I’m incredibly lucky to have a little bit of time to pursue hobbies or interests outside of my work and family life. One of the interests I’d been exploring was app development: I am deeply in love with the iOS/iPadOS ecosystem and have always wanted to tinker within it and contribute to it. Plus, I’d played a little with development before by running a few Wordpress sites in the past, doing low-complexity coding and bug fixes in previous gigs, and spending most of my workweek talking with other developers for a job. And I had an idea for an app that would actually be useful to me.

So I tried picking up Swift and SwiftUI to develop said app. After about 10 days I’ve given up. I either don’t have the brain, or the patience, for software development. I get the model-view-controller framework completely – I need to at least understand this concept to do my day job, but while I can sort of read code, it’s a whole order of magnitude of complexity for me to write it and not run into a dozen build failures or inexplicable crashed. The place where I got stuck, specifically, was around supporting Siri Intents: the idea involved needing to talk to Siri, or build Shortcuts, around locating a specific piece of data, and I got incredibly frustrated trying to figure this out. Tech pundits are right when they say Apple’s documentation is not useful, and I don’t have the skillset to adapt examples from other people to my own use cases.

The idea stuck, though. It came out of an episode of the wonderful Reconcilable Differences podcast. In this episode (“Squirrel List”), John Siracusa talks about his use of Apple Notes to keep a running list of where random things are in his house. Turns out I could have used one of those: My wife and I move random items around the house regularly and then forget where we put them. Some of these are easy to track down, such as AirPods or our phones, because we can yell out to Siri and then a loud bell will be emitted from said device. I wanted to be able to yell out to Siri, “Where’s my goddamn box cutters?” when I have a dozen cardboard boxes to break down and can’t find them. The only options I could think of were to buy a Tile or wait for Apple’s competing product, but I also don’t want to spend hundreds (possibly thousands) of dollars putting a Bluetooth tracker on all my tools, random cables, passport, etc. Not to mention all the problems with Bluetoothsecurity and electromagnetic radiation in the house.

So instead of frustrating myself endlessly trying to build a swanky app to solve this problem and then monetizing it for no good reason, I built a group of shortcuts to help me with keeping track of shit around the house.

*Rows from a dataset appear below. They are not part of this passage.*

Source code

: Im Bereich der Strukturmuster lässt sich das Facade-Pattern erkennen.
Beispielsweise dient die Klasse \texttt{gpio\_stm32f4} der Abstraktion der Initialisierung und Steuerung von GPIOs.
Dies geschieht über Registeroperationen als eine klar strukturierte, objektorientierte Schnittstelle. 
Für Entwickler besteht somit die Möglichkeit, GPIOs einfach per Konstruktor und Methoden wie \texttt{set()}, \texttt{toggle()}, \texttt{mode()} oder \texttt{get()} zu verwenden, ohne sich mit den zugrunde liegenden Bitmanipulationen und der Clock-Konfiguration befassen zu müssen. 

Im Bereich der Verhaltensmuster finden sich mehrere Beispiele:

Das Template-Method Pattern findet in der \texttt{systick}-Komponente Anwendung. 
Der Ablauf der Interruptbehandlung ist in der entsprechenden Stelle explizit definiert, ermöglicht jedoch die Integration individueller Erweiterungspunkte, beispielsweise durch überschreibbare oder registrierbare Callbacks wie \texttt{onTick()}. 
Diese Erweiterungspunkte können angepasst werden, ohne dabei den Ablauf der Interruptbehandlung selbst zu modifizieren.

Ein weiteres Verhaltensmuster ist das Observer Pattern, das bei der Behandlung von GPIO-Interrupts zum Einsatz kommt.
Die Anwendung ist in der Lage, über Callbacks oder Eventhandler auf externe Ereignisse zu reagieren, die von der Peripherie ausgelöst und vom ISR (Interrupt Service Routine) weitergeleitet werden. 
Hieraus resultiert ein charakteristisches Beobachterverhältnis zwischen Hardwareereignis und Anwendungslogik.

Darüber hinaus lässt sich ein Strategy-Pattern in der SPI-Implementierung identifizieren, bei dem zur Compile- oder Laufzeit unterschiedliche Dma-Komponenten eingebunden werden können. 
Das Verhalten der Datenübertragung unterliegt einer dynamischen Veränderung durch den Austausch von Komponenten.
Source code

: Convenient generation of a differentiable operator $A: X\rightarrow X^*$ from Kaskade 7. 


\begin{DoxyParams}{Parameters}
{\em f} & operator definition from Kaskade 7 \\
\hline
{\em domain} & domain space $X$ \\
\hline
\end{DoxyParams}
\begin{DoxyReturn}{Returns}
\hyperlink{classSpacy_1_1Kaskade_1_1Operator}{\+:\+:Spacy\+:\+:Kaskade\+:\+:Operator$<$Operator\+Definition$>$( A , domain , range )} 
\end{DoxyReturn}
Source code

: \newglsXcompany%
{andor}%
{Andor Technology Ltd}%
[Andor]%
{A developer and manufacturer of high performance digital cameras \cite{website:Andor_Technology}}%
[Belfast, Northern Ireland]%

Introducing Found It, the shortcut suite

Collectively they’re called Found It, and they enable you to securely tell Siri where your stuff is around the house. When you can’t find one of those things, just ask Siri and she’ll tell you. If you put that thing somewhere else, just tell Siri and she’ll remember next time you can’t find it.

If you like, you can tap on the links below to download Found It and all its components:

From there, you can start tracking your own stuff. These shortcuts also support custom inputs, so you can make your own mini-Shortcuts that ask Siri for a specific item (so you don’t have to re-specify every single time). For example, I made a shortcut to ask Siri “Where’s the hammer?” since I keep leaving my hammer in random places around the house, and she’ll just tell me that. You can get that example here; you’ll just need to tell Siri where your hammer is first.

The master shortcut is available on RoutineHub, which is a community and directory of crazy-powerful Shortcuts.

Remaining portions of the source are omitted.